Presumptive Democratic presidential nominee Hillary Clinton backs a federal minimum-wage hike from the current $7.25 per hour to $12 per hour and praised the New York City Wage Board’s decision that fast-food workers should make $15 an hour.
This move was predictably divisive.
Retail workers wanted to know: “Hey, what about us?
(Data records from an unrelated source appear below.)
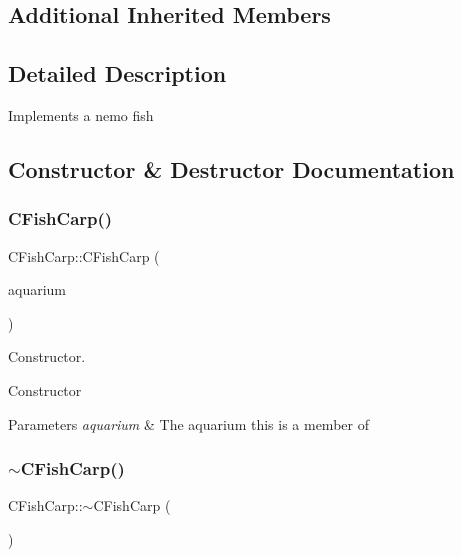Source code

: \subsection*{Additional Inherited Members}


\subsection{Detailed Description}
Implements a nemo fish 

\subsection{Constructor \& Destructor Documentation}
\mbox{\label{class_c_fish_carp_a9bc5ff482658f5b8f09e6d71a143a3e8}} 
\subsubsection{\texorpdfstring{C\+Fish\+Carp()}{CFishCarp()}}
{\footnotesize\ttfamily C\+Fish\+Carp\+::\+C\+Fish\+Carp (\begin{DoxyParamCaption}\item[{\hyperlink{class_c_aquarium}{C\+Aquarium} $\ast$}]{aquarium }\end{DoxyParamCaption})}



Constructor. 

Constructor 
\begin{DoxyParams}{Parameters}
{\em aquarium} & The aquarium this is a member of \\
\hline
\end{DoxyParams}
\mbox{\label{class_c_fish_carp_a5f223a99f88b027ac08287ca18f31444}} 
\subsubsection{\texorpdfstring{$\sim$\+C\+Fish\+Carp()}{~CFishCarp()}}
{\footnotesize\ttfamily C\+Fish\+Carp\+::$\sim$\+C\+Fish\+Carp (\begin{DoxyParamCaption}{ }\end{DoxyParamCaption})\hspace{0.3cm}{\ttfamily [virtual]}}




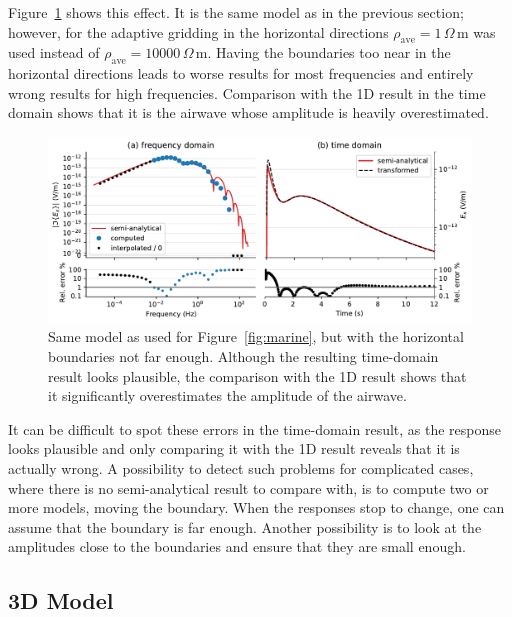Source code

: \documentclass[extra, camera,%
    referee,     %
]{gji}
\newlength{\fwidth}
\newcommand{\mr}[1]{\mathrm{#1}}
\newcommand{\ohmm}{\ensuremath{\Omega\,}\text{m}\xspace}
\begin{document}
Figure~\ref{fig:marine-wrong-x-y} shows this effect. It is the same model as in
the previous section; however, for the adaptive gridding in the horizontal
directions $\rho_\mr{ave}=1\,\ohmm$ was used instead of
$\rho_\mr{ave}=\num{10000}\,\ohmm$. Having the boundaries too near in the
horizontal directions leads to worse results for most frequencies and entirely
wrong results for high frequencies. Comparison with the 1D result in the time
domain shows that it is the airwave whose amplitude is heavily overestimated.
%
\begin{figure}
  \centering
  \includegraphics[width=\fwidth]{08-marine-wrong-x-y}
  \caption{Same model as used for Figure~\ref{fig:marine}, but with the
    horizontal boundaries not far enough. Although the resulting time-domain
    result looks plausible, the comparison with the 1D result shows that it
    significantly overestimates the amplitude of the airwave.}
  \label{fig:marine-wrong-x-y}
\end{figure}
%
It can be difficult to spot these errors in the time-domain result, as the
response looks plausible and only comparing it with the 1D result reveals that
it is actually wrong. A possibility to detect such problems for complicated
cases, where there is no semi-analytical result to compare with, is to compute
two or more models, moving the boundary. When the responses stop to change, one
can assume that the boundary is far enough. Another possibility is to look at
the amplitudes close to the boundaries and ensure that they are small enough.


\subsection{3D Model} %
\end{document}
Why should only McDonald’s burger flippers get this raise?”
But the divide caused by such unilateral and arbitrary decisions extends beyond New York’s tussle between MeDonald’s order takers, who now will be paid $15 an hour—at least those lucky enough to keep their jobs will be—and cashiers at Costco next door who remain at a $9 hourly wage.
Bernie Sanders, the sloppy Socialist and Clinton’s fast-fading primary opponent, conveniently dodges any discussion about how his plan to raise the federal minimum wage to $15 an hour will threaten complete removal of the bottom rung of the employment ladder for young, inexperienced, low-skilled and less-educated workers.
The real head scratcher here is that those are the very same people who form the core of the Bern’s campaign constituency.
Heaping helpings of hypocrisy on the part of labor unions regarding minimum-wage hikes also accompany the head scratching.
The AFL-CIO wants the Los Angeles City Council to exempt unions from the city’s $15-an-hour minimum wage, even after it led a campaign earlier this year to force such a wage hike on the entire state of California while vehemently opposing any exemptions for restaurant workers, nonprofits or other small businesses.
The higher such hypocrisy rises here, the dizzier I get.
Some Kentucky big-government politicians are following Sanders’ strategy of avoiding any discussion about the unintended consequences of hiking the commonwealth’s minimum wage while offering preposterous positivity about such a move.
For instance, House Speaker Greg Stumbo, D-Prestonsburg, categorically denied that his bill during this year’s legislative session, which proposed an enormous 40-percent hike in the state’s minimum-wage rate, would hurt Kentucky’s unemployment rate, which currently stands higher than that of 30 other states.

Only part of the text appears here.